Consider the entries given below. Count the lines that include "Eighties" and give only the count.

[Exercise data Boundary: Start]

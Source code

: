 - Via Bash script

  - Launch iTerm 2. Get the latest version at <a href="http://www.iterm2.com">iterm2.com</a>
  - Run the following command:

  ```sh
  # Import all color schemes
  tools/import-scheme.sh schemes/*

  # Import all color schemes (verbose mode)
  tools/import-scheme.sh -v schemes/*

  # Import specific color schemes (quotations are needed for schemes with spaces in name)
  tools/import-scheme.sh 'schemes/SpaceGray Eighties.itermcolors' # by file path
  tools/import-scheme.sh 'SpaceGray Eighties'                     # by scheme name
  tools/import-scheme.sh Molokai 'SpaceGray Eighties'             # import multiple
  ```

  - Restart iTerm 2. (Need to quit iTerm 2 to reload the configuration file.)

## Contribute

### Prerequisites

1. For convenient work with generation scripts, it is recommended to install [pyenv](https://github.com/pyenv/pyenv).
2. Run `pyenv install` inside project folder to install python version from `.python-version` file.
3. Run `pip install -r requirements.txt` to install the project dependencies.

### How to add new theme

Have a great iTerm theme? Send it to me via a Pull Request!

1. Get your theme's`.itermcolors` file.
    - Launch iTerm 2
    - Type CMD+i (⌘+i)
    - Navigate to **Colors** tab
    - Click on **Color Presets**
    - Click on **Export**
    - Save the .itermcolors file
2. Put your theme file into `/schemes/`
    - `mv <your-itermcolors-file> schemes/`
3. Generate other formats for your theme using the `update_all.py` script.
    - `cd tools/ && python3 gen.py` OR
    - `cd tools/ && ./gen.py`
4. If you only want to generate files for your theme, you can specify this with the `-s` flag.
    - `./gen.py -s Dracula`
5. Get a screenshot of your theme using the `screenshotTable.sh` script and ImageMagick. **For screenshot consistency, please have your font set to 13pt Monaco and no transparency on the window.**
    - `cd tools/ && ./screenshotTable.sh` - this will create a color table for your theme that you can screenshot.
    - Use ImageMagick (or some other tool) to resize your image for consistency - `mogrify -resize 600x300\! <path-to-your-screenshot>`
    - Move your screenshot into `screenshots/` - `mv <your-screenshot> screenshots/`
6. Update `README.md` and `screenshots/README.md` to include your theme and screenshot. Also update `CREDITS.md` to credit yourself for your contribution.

[Exercise data Boundary: End]

:: Reply ::
3